▸ DATA EXTRACT:

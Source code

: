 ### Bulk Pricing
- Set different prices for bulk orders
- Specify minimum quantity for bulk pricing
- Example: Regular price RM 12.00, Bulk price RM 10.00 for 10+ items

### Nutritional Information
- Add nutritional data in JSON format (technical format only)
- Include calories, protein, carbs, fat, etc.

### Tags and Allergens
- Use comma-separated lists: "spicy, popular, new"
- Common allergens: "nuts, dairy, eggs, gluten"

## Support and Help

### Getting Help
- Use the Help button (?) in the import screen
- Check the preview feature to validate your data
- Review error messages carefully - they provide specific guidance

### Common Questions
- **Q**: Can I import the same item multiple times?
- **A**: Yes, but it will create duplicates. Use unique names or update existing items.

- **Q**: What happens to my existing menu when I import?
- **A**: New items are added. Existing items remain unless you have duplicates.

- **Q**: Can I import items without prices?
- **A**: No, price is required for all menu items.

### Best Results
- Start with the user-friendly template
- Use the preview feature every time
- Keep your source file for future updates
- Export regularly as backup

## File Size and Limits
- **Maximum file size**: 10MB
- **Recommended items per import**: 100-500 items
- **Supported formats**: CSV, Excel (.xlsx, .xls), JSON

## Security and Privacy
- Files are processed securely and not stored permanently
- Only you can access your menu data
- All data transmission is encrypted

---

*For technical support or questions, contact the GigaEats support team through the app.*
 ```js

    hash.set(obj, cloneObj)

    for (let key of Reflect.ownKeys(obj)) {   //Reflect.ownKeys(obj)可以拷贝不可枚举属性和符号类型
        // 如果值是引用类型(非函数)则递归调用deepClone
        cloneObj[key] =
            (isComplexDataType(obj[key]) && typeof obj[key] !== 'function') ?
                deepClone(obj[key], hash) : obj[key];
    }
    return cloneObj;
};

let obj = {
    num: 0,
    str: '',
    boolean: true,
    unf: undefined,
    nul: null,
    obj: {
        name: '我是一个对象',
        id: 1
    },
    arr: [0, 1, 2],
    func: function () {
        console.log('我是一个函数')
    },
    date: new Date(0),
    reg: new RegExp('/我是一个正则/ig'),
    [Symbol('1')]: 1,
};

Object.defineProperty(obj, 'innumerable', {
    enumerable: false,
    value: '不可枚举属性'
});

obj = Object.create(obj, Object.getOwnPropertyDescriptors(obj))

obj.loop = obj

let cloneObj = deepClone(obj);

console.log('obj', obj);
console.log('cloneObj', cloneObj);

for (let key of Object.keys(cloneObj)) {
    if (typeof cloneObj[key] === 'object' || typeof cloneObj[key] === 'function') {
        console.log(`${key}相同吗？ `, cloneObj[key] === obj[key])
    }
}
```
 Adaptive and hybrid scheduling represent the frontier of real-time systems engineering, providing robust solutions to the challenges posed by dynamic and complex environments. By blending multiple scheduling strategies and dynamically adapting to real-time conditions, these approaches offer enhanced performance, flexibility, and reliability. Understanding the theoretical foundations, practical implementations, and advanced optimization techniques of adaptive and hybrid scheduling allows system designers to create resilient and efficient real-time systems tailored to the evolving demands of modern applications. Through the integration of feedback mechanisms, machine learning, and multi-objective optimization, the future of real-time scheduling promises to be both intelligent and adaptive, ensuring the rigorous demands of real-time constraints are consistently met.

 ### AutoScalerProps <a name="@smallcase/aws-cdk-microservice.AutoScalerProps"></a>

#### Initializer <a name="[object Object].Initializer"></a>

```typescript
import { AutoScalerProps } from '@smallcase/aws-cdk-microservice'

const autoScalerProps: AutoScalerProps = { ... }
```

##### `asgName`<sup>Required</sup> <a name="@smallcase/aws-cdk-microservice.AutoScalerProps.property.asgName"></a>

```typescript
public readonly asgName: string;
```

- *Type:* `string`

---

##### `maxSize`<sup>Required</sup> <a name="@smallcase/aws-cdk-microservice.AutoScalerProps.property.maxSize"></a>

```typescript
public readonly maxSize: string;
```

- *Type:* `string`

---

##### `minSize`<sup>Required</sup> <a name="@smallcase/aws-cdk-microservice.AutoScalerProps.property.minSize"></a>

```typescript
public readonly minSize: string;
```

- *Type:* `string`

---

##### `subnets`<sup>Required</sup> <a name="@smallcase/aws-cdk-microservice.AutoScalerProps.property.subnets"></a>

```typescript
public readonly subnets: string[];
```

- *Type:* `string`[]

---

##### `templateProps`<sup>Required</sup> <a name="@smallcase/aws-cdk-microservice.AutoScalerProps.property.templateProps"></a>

▸ DIRECTIONS:
Your reply should hold all the entries, each repeated without a single change.

▸ TASK OUTPUT:
Source code

: ### Bulk Pricing
- Set different prices for bulk orders
- Specify minimum quantity for bulk pricing
- Example: Regular price RM 12.00, Bulk price RM 10.00 for 10+ items

### Nutritional Information
- Add nutritional data in JSON format (technical format only)
- Include calories, protein, carbs, fat, etc.

### Tags and Allergens
- Use comma-separated lists: "spicy, popular, new"
- Common allergens: "nuts, dairy, eggs, gluten"

## Support and Help

### Getting Help
- Use the Help button (?) in the import screen
- Check the preview feature to validate your data
- Review error messages carefully - they provide specific guidance

### Common Questions
- **Q**: Can I import the same item multiple times?
- **A**: Yes, but it will create duplicates. Use unique names or update existing items.

- **Q**: What happens to my existing menu when I import?
- **A**: New items are added. Existing items remain unless you have duplicates.

- **Q**: Can I import items without prices?
- **A**: No, price is required for all menu items.

### Best Results
- Start with the user-friendly template
- Use the preview feature every time
- Keep your source file for future updates
- Export regularly as backup

## File Size and Limits
- **Maximum file size**: 10MB
- **Recommended items per import**: 100-500 items
- **Supported formats**: CSV, Excel (.xlsx, .xls), JSON

## Security and Privacy
- Files are processed securely and not stored permanently
- Only you can access your menu data
- All data transmission is encrypted

---

*For technical support or questions, contact the GigaEats support team through the app.*
 ```js

    hash.set(obj, cloneObj)

    for (let key of Reflect.ownKeys(obj)) {   //Reflect.ownKeys(obj)可以拷贝不可枚举属性和符号类型
        // 如果值是引用类型(非函数)则递归调用deepClone
        cloneObj[key] =
            (isComplexDataType(obj[key]) && typeof obj[key] !== 'function') ?
                deepClone(obj[key], hash) : obj[key];
    }
    return cloneObj;
};

let obj = {
    num: 0,
    str: '',
    boolean: true,
    unf: undefined,
    nul: null,
    obj: {
        name: '我是一个对象',
        id: 1
    },
    arr: [0, 1, 2],
    func: function () {
        console.log('我是一个函数')
    },
    date: new Date(0),
    reg: new RegExp('/我是一个正则/ig'),
    [Symbol('1')]: 1,
};

Object.defineProperty(obj, 'innumerable', {
    enumerable: false,
    value: '不可枚举属性'
});

obj = Object.create(obj, Object.getOwnPropertyDescriptors(obj))

obj.loop = obj

let cloneObj = deepClone(obj);

console.log('obj', obj);
console.log('cloneObj', cloneObj);

for (let key of Object.keys(cloneObj)) {
    if (typeof cloneObj[key] === 'object' || typeof cloneObj[key] === 'function') {
        console.log(`${key}相同吗？ `, cloneObj[key] === obj[key])
    }
}
```
 Adaptive and hybrid scheduling represent the frontier of real-time systems engineering, providing robust solutions to the challenges posed by dynamic and complex environments. By blending multiple scheduling strategies and dynamically adapting to real-time conditions, these approaches offer enhanced performance, flexibility, and reliability. Understanding the theoretical foundations, practical implementations, and advanced optimization techniques of adaptive and hybrid scheduling allows system designers to create resilient and efficient real-time systems tailored to the evolving demands of modern applications. Through the integration of feedback mechanisms, machine learning, and multi-objective optimization, the future of real-time scheduling promises to be both intelligent and adaptive, ensuring the rigorous demands of real-time constraints are consistently met.

 ### AutoScalerProps <a name="@smallcase/aws-cdk-microservice.AutoScalerProps"></a>

#### Initializer <a name="[object Object].Initializer"></a>

```typescript
import { AutoScalerProps } from '@smallcase/aws-cdk-microservice'

const autoScalerProps: AutoScalerProps = { ... }
```

##### `asgName`<sup>Required</sup> <a name="@smallcase/aws-cdk-microservice.AutoScalerProps.property.asgName"></a>

```typescript
public readonly asgName: string;
```

- *Type:* `string`

---

##### `maxSize`<sup>Required</sup> <a name="@smallcase/aws-cdk-microservice.AutoScalerProps.property.maxSize"></a>

```typescript
public readonly maxSize: string;
```

- *Type:* `string`

---

##### `minSize`<sup>Required</sup> <a name="@smallcase/aws-cdk-microservice.AutoScalerProps.property.minSize"></a>

```typescript
public readonly minSize: string;
```

- *Type:* `string`

---

##### `subnets`<sup>Required</sup> <a name="@smallcase/aws-cdk-microservice.AutoScalerProps.property.subnets"></a>

```typescript
public readonly subnets: string[];
```

- *Type:* `string`[]

---

##### `templateProps`<sup>Required</sup> <a name="@smallcase/aws-cdk-microservice.AutoScalerProps.property.templateProps"></a>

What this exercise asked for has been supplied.